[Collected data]
======
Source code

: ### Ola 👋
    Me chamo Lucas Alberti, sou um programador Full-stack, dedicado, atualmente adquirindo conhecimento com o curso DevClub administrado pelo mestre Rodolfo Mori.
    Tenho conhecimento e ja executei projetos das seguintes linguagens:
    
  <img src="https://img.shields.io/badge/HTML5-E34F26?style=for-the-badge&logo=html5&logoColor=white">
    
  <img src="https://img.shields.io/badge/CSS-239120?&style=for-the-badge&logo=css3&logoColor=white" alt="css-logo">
======
◆ Work instruction ◆
Please restate every record shown above, word for word.

◆ Written solution ◆
Source code

: ### Ola 👋
    Me chamo Lucas Alberti, sou um programador Full-stack, dedicado, atualmente adquirindo conhecimento com o curso DevClub administrado pelo mestre Rodolfo Mori.
    Tenho conhecimento e ja executei projetos das seguintes linguagens:
    
  <img src="https://img.shields.io/badge/HTML5-E34F26?style=for-the-badge&logo=html5&logoColor=white">
    
  <img src="https://img.shields.io/badge/CSS-239120?&style=for-the-badge&logo=css3&logoColor=white" alt="css-logo">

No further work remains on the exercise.